Le seuil de transmission est le montant à partir duquel les marchés publics passés par les collectivités territoriales et leurs établissements publics doivent être transmis au représentant de l’État ou à son représentant dans le département pour l’exercice du contrôle de légalité.

Le décret n° 2019-1375 a modifié l’article D.2131-5-1 du CGCT pour aligner automatiquement le seuil de transmission des marchés publics au seuil de procédure formalisée applicable aux marchés de fournitures et de services des pouvoirs adjudicateurs.

Ainsi, à compter du 1er janvier 2022, les marchés publics dont le montant est au moins égal à 215 000 € HT doivent être transmis.
  • En cas de marché alloti, si l’ensemble des lots atteint ce seuil, tous les lots doivent être transmis au contrôle de légalité.
    Les marchés d’un montant égal ou supérieur au seuil de transmission doivent être transmis dans un délai de quinze jours à compter de leur signature pour être exécutoires.

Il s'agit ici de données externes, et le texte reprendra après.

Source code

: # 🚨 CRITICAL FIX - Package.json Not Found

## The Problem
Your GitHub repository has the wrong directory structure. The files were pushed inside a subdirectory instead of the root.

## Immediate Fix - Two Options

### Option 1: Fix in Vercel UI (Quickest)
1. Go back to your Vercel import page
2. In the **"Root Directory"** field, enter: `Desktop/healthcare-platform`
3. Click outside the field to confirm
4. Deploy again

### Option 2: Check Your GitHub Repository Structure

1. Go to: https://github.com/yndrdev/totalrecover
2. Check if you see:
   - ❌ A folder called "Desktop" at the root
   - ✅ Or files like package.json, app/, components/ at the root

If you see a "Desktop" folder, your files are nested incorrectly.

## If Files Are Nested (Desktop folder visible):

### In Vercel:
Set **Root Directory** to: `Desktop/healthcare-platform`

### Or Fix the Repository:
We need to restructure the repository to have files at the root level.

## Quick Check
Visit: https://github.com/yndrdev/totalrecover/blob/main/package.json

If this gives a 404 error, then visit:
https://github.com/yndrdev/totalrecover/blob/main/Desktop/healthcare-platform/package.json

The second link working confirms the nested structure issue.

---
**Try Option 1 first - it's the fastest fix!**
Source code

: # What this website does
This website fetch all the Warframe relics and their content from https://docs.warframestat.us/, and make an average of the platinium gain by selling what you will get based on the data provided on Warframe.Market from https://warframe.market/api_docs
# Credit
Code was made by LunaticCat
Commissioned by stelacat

    Le défaut de transmission de ces marchés prive le marché de caractère exécutoire et par conséquent le marché ne peut être notifié au titulaire pour exécution des prestations commandées.
    De même, toutes les modifications (avenants) aux marchés soumis à la transmission, sans exception, sont nécessairement transmis avant d’être notifiés aux titulaires puis exécutés.
  • Cas des contrats de concession, dont les délégations de service public, et leurs modifications (avenants)
    Ils sont transmissibles au contrôle de légalité sans aucune condition de seuil.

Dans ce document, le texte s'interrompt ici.